January 30, 2011 at 2:40 am
(35) ELNIKO7 says:

Hoo-rah for the Boy Scouts sticking to their guns, not caving into the PC pack, and continuing to do what’s best for the Scouts.
I was not a Scout as a kid, was never exposed to it, but my son is and I am profoundly impressed with the organization. Most of the boys in the troop are indeed Christian but two are Jewish. The only discrimination that I’ve seen take place is when a prospective Scout’s parents said they would not allow their son to join Scouts once they found out there were Jews in the group (the family is Muslim). Several of the Scout adult leaders spent a considerable amount of time trying to get the parents to let their son join, but they did not budge.
I was not a Boy Scout and am not religious but whole hartedly support the Boy Scouts. This is a great organization that works to bring out the greatness in the boys involved in it. They have my support.

January 30, 2011 at 9:49 am
(36) Austin Cline says:

Hoo-rah for the Boy Scouts sticking to their guns, not caving into the PC pack, and continuing to do what’s best for the Scouts.

…because bigotry and discrimination are “best” for Scouts.

I was not a Scout as a kid, was never exposed to it, but my son is and I am profoundly impressed with the organization. Most of the boys in the troop are indeed Christian but two are Jewish. The only discrimination that I’ve seen take place

…ergo, there isn’t any other discrimination going on?

I was not a Boy Scout and am not religious but whole hartedly support the Boy Scouts.

…in all of their bigoted endeavors.

This is a great organization that works to bring out the greatness in the boys involved in it. They have my support.

…as long as they continue to treat gays and atheists as second-class, immoral citizens.

You make such a great role model.

May 29, 2011 at 1:37 am
(37) greekboi says:

I actually have personal experience with this-my aunt is a BSA troop leader, and she had to fill out forms that ask whether all members of the group are christians. She always lies on the form, though, and says that they all are (there’s a lot of muslims/etc in her troop). I always wanted to join when I was younger to do the cool stuff; however I’m basically the BSA’s worst nightmare (vocal about my opinions, pagan/atheist, gay ftm transgender male) and was never allowed to join by my parents, which I’m honestly glad for. I was too young to know about being gay/ftm, but I was always a pagan/atheist and very vocal and figured out the rest pretty young.

January 22, 2012 at 12:12 pm
(38) Jack doe says:

A scout group that promotes Christianity + nationalism whilst discriminating against gay people and anyone who is not Christian? Are we talking about Hitler’s Youth here? I thought America had Freedom from religion ie not letting Christians bully out people of other faiths

January 22, 2012 at 1:54 pm
(39) melissa says:

first of all where do the christians think their religion originated from?? thats right from the wiccans. the wiccan religion is the oldest religion out there and just because we do not conform to what all the other religions deem as right does not mean we do not believe in god. you should all feel ashamed those two brothers are no different than any other little boys in the world besides the fact that their parents raised them to believe in something truly worth believing in.

March 1, 2012 at 7:37 pm
(40) Nickolas says:

First off I do not get the whole argument of the article.
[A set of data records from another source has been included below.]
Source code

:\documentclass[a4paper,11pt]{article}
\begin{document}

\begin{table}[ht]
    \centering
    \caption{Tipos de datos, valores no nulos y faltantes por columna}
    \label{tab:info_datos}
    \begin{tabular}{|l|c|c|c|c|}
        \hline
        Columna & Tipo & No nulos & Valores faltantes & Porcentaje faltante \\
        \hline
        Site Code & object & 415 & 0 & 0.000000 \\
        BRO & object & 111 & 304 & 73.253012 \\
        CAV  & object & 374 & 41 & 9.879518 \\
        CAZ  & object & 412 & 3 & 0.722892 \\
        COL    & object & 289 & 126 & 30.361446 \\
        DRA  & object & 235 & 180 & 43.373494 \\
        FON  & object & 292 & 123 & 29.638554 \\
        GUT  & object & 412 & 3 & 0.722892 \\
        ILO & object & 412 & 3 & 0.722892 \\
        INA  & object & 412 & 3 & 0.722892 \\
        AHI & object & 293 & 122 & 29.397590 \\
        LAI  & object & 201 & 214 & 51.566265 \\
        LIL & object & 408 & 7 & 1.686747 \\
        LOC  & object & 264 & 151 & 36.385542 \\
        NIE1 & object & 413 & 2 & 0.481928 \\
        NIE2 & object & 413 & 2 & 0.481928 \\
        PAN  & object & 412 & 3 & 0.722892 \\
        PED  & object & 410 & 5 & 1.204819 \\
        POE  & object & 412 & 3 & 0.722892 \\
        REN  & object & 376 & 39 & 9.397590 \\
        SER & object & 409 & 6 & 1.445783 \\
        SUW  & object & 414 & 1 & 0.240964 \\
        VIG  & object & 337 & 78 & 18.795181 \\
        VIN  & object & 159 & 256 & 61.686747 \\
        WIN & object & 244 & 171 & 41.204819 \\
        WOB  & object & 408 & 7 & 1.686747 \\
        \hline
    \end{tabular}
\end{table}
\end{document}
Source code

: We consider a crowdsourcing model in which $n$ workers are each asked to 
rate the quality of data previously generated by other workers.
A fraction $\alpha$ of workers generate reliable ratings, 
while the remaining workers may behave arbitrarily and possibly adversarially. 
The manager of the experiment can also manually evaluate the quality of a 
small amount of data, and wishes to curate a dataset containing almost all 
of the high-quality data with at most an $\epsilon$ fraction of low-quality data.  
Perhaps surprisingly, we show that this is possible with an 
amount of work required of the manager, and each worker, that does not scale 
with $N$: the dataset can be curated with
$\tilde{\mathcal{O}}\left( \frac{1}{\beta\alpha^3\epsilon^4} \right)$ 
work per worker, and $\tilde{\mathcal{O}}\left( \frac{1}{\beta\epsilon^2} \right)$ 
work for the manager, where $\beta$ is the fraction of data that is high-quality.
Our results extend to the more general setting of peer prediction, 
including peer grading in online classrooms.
Some members of a local church decided they did not want Wiccans in the troop. After further consideration they changed their mind to be more accepting, and this is a bad thing? Of course it is unfortunate that it happened to begin with but this is a story of a wrong being made right in my view. Secondly the BSA does not receive government funds so…

It is true that certain Boy Scout troops may discriminate more than others. My suggestion is if you don’t like one, find a better one. Why does the BSA not change its policies and just kick out groups that discriminate? Simple survival instincts.
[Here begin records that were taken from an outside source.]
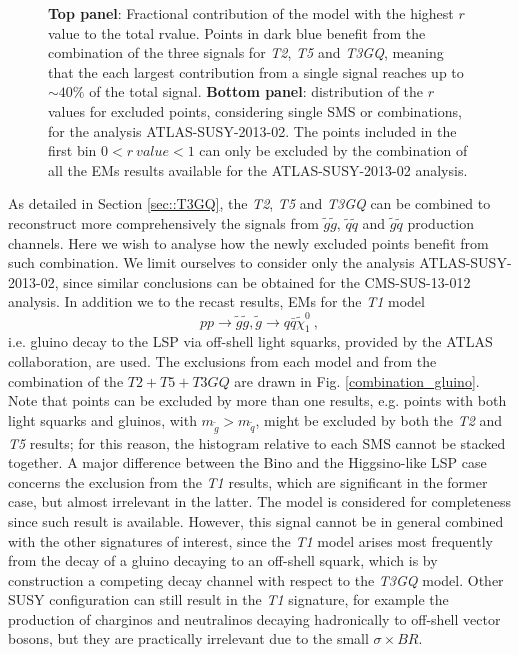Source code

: \documentclass[epj,nopacs,fleqn]{svjour}
\begin{document}
\begin{figure}[!]
\begin{center}
	\end{center}
	\caption{\textbf{Top panel}: Fractional contribution of the model with the highest $r$ value to the total rvalue. Points in dark blue benefit from the combination of the three signals for \textit{T2}, \textit{T5} and \textit{T3GQ}, meaning that the each largest contribution from a single signal reaches up to $\sim 40\%$ of the total signal. \textbf{Bottom panel}: distribution of the $r$ values for excluded points, considering single SMS or combinations, for the analysis ATLAS-SUSY-2013-02. The points included in the first bin $0<r \ value < 1$ can only be excluded by the combination of all the EMs results available for the ATLAS-SUSY-2013-02 analysis.} 
\end{figure}
As detailed in Section \ref{sec::T3GQ}, the \textit{T2}, \textit{T5} and \textit{T3GQ} can be combined to reconstruct more comprehensively the signals from $\tilde g \tilde g$, $\tilde q \tilde q$ and $\tilde g \tilde q$ production channels. Here we wish to analyse how the newly excluded points benefit from such combination. We limit ourselves to consider only the analysis ATLAS-SUSY-2013-02, since similar conclusions can be obtained for the CMS-SUS-13-012 analysis. In addition we to the recast results, EMs for the \textit{T1} model 
\begin{equation}
p p \rightarrow \tilde g \tilde g , \tilde g \rightarrow q \bar q \tilde \chi_1 ^0 \ , 
\end{equation}
i.e. gluino decay to the LSP via off-shell light squarks, provided by the ATLAS collaboration, are used. The exclusions from each model and from the combination of the $T2+T5+T3GQ$ are drawn in Fig. \ref{combination_gluino}. 
%
%
Note that points can be excluded by more than one results, e.g. points with both light squarks and gluinos, with $m_{\tilde g} > m_{\tilde q}$, might be excluded by both the \textit{T2} and \textit{T5} results; for this reason, the histogram relative to each SMS cannot be stacked together. A major difference between the Bino and the Higgsino-like LSP case concerns the exclusion from the \textit{T1} results, which are significant in the former case, but almost irrelevant in the latter. The model is considered for completeness since such result is available. However, this signal cannot be in general combined with the other signatures of interest, since the \textit{T1} model arises most frequently from the decay of a gluino decaying to an off-shell squark, which is by construction a competing decay channel with respect to the \textit{T3GQ} model. Other SUSY configuration can still result in the \textit{T1} signature, for example the production of charginos and neutralinos decaying hadronically to off-shell vector bosons, but they are practically irrelevant due to the small $\sigma \times BR$.  
\end{document}
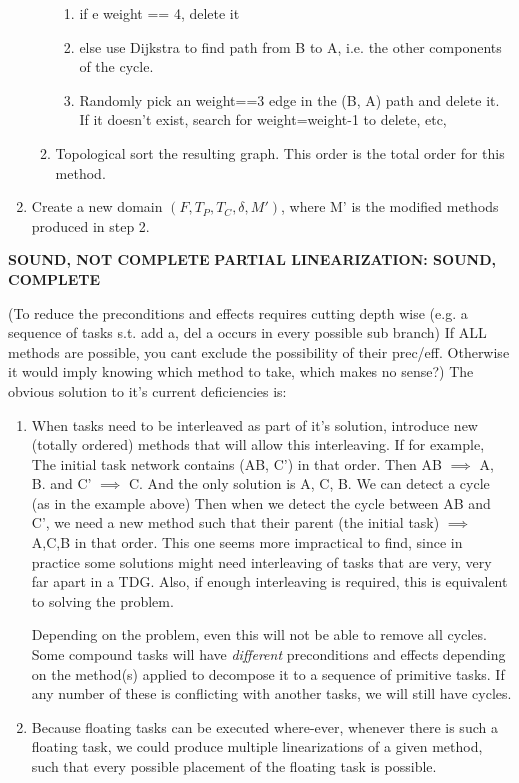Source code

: \begin{enumerate}
\begin{enumerate}
		\begin{enumerate}
			\item if e weight == 4, delete it
			\item else use Dijkstra to find path from B to A, i.e. the other components of the cycle.
			\item Randomly pick an weight==3 edge in the (B, A) path and delete it. If it doesn't exist, search for weight=weight-1 to delete, etc,
		\end{enumerate}
		\item Topological sort the resulting graph. This order is the total order for this method.
	\end{enumerate}
	\item Create a new domain $(F, T_P, T_C, \delta, M')$, where M' is the modified methods produced in step 2.
\end{enumerate}   

 
\textbf{SOUND, NOT COMPLETE}
\textbf{PARTIAL LINEARIZATION: SOUND, COMPLETE}

(To reduce the preconditions and effects requires cutting depth wise (e.g. a sequence of tasks s.t.  add a, del a occurs in every possible sub branch)
If ALL methods are possible, you cant exclude the possibility of their prec/eff. Otherwise it would imply knowing which method to take, which makes no sense?)
The obvious solution to it's current deficiencies is: 
\begin{enumerate}
	\item When tasks need to be interleaved as part of it's solution, introduce new (totally ordered) methods that will allow this interleaving.
	If for example, The initial task network contains (AB, C') in that order. Then AB $\implies$ A, B.  and C' $\implies$ C.
	And the only solution is A, C, B. We can detect a cycle (as in the example above)
	Then when we detect the cycle between AB and C', we need a new method such that their parent (the initial task) $\implies$ A,C,B  in that order.  This one seems more impractical to find,	since in practice some solutions might need interleaving of tasks that are very, very far apart in a TDG.
	Also, if enough interleaving is required, this is equivalent to solving the problem. 
	
	
	Depending on the problem, even this will not be able to remove all cycles.  Some compound tasks will have \emph{different} 
	preconditions and effects depending	on the method(s) applied to decompose it to a sequence of primitive tasks. If any number of
	these is conflicting with another tasks, we will still have cycles.
	
	\item Because floating tasks can be executed where-ever, whenever there is such a floating task, we could produce
	multiple linearizations of a given method, such that every possible placement of the floating task is possible.
\end{enumerate}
If you look up the membership of the BSA, its largest single partner is the LDS church, followed by protestant groups, then the Catholic church. The BSA is never going to revoke the charter of a church who does not allow an atheist to be a leader. Think this through; there would be no BSA to join if they did.

What the BSA can do is reverse its national policy against gay leaders. Let individual groups decide if they believe it is morally wrong to have gay leaders or to descriminate against them.

So if you want your kid to get the experience and do not like the policy what do you do? I think “Poupon” hit it right. The BSA is a “mixed bag” and you have to take the good with the bad. The make up of the BSA is a microcosim of the country, I see the country becoming more accepting so ultimately the organization will move in that direction albeit slower than many would like.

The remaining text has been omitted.